◆ Items from a data source
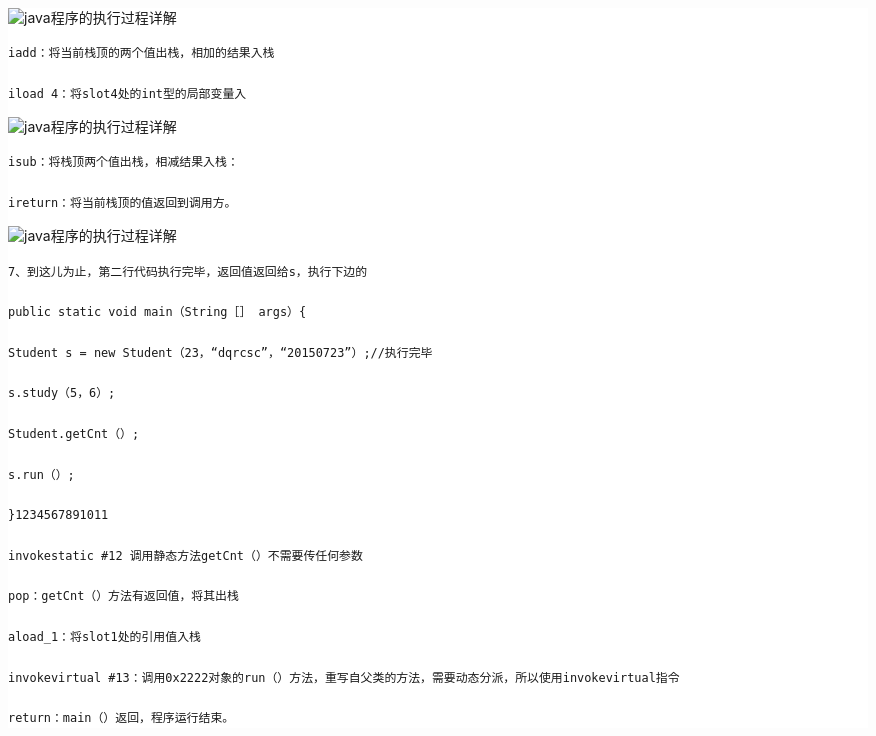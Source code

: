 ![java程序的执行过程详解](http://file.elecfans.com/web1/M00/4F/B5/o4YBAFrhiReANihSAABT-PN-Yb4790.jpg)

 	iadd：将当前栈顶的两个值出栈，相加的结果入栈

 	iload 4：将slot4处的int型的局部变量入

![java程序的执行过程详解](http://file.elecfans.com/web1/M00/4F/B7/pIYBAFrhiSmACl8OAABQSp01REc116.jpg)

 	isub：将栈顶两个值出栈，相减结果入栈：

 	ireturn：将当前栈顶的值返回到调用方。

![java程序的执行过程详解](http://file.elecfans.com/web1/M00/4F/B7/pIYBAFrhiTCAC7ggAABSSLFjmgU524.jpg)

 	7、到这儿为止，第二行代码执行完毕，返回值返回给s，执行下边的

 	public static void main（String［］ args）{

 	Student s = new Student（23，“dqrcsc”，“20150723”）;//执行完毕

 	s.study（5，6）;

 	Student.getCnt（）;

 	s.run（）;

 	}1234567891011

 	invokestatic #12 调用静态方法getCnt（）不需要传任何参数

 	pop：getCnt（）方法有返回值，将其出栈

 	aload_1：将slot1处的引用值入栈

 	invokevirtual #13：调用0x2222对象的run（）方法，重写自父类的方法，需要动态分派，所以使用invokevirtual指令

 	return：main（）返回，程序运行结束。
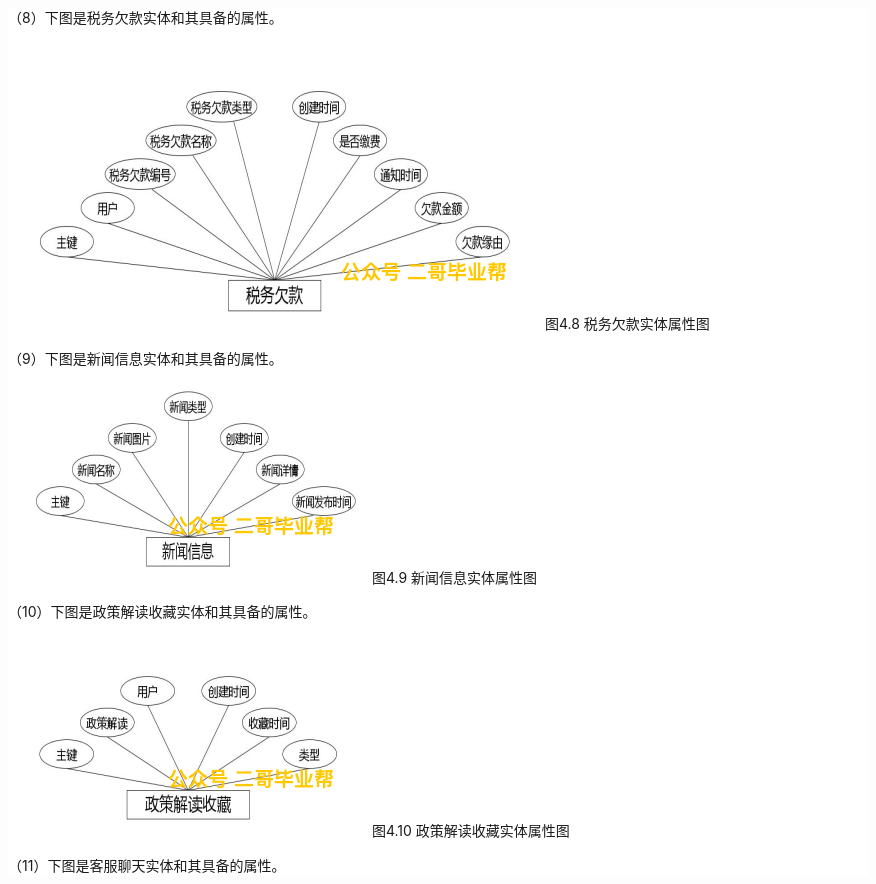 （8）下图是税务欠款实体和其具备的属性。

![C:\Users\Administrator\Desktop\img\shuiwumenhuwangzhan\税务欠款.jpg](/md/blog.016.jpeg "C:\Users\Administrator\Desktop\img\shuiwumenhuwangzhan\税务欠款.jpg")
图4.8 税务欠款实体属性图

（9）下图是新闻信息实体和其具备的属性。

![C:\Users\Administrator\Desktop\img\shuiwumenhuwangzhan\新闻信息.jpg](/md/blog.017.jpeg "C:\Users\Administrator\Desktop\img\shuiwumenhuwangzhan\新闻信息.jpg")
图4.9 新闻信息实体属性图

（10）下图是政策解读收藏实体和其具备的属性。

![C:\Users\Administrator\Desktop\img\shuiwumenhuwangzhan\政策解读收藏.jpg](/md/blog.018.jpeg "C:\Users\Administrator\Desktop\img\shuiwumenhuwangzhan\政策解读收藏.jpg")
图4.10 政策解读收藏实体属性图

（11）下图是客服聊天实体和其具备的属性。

◆ Work item
Looking at the entries above, state the number of lines that contain "java程序的执行过程详解" and add nothing more.

◆ Answer box
3